Exercise data -
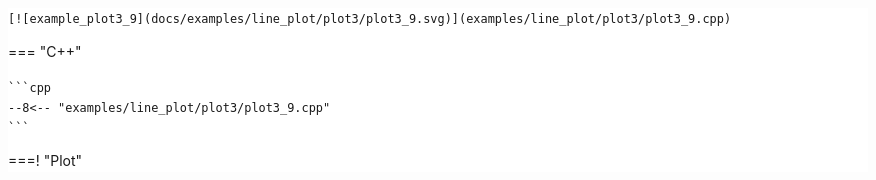     [![example_plot3_9](docs/examples/line_plot/plot3/plot3_9.svg)](examples/line_plot/plot3/plot3_9.cpp)

=== "C++"

    ```cpp
    --8<-- "examples/line_plot/plot3/plot3_9.cpp"
    ```

===! "Plot"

What you will do - Set down the data above word for word, leaving every picture out.

Exercise answer -
     [![example_plot3_9](docs/examples/line_plot/plot3/plot3_9.svg)](examples/line_plot/plot3/plot3_9.cpp)

=== "C++"

    ```cpp
    --8<-- "examples/line_plot/plot3/plot3_9.cpp"
    ```

===! "Plot"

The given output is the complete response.